Allerdings soll es an allen Grenzen "intensivierte Kontroll- und Fahndungsmaßnahmen" geben, so das Innenministerium. Wie genau diese aussehen sollen, ist nicht bekannt. Bei Anhaltspunkten für eine Infektion mit dem Coronavirus würden die Beamten vor Ort in Abstimmung mit der jeweiligen Gesundheitsbehörde über das weitere Vorgehen beraten, hieß es weiter.

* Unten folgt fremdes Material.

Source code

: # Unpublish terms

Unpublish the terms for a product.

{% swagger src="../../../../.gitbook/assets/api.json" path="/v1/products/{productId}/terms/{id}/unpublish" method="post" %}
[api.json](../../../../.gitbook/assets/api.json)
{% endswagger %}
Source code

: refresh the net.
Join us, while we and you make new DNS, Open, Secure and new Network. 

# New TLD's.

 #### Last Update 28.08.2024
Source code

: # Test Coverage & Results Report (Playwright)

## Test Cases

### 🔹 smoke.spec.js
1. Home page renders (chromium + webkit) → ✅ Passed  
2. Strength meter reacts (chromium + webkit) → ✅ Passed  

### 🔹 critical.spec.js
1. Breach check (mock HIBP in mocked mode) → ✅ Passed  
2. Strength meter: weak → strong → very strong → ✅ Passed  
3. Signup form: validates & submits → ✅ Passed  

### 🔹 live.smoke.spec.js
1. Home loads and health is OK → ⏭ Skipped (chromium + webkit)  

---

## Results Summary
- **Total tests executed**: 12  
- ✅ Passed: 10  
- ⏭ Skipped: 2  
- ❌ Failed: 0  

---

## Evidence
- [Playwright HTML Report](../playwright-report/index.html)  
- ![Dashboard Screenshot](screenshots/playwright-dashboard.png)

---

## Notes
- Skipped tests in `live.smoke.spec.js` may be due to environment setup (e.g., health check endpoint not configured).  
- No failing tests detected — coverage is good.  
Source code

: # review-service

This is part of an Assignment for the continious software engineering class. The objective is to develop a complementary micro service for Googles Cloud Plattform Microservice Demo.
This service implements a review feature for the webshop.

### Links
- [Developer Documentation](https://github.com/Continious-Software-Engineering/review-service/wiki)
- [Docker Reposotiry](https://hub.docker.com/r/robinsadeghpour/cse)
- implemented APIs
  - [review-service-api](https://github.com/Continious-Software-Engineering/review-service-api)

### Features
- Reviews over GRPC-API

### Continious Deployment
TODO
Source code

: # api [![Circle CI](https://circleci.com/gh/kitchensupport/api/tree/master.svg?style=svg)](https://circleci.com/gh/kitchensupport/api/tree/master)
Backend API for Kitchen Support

56.000 Berufspendler im Grenzgebiet

Verschärfte Einreiseregeln an der niederländischen Grenze würden laut Ems-Dollart-Region rund 40.000 deutsche und 16.000 niederländische Berufspendler treffen, wie NDR 1 Niedersachsen berichtet. In der Stadt Bad Bentheim wohnen viele Niederländer, sagte Bürgermeister Volker Pannen (SPD). "Wir haben einen großen Bevölkerungsanteil aus den Niederlanden. Hier in der Stadt sind es mehr als 2.000 Mitbürgerinnen und Mitbürger. Die arbeiten mehrheitlich in den Niederlanden und haben natürlich auch ihre Familienkontakte in den Niederlanden. So würde das gerade diese Bevölkerungsgruppe in besonderer Weise treffen."


07.04.2020 08:35 Uhr

Hinweis der Redaktion: In einer früheren Version des Artikels hieß es, dass 400.000 deutsche Berufspendler betroffen sind. Das ist nicht richtig, die korrekte Zahl lautet 40.000. Wir bitten diesen Fehler zu entschuldigen.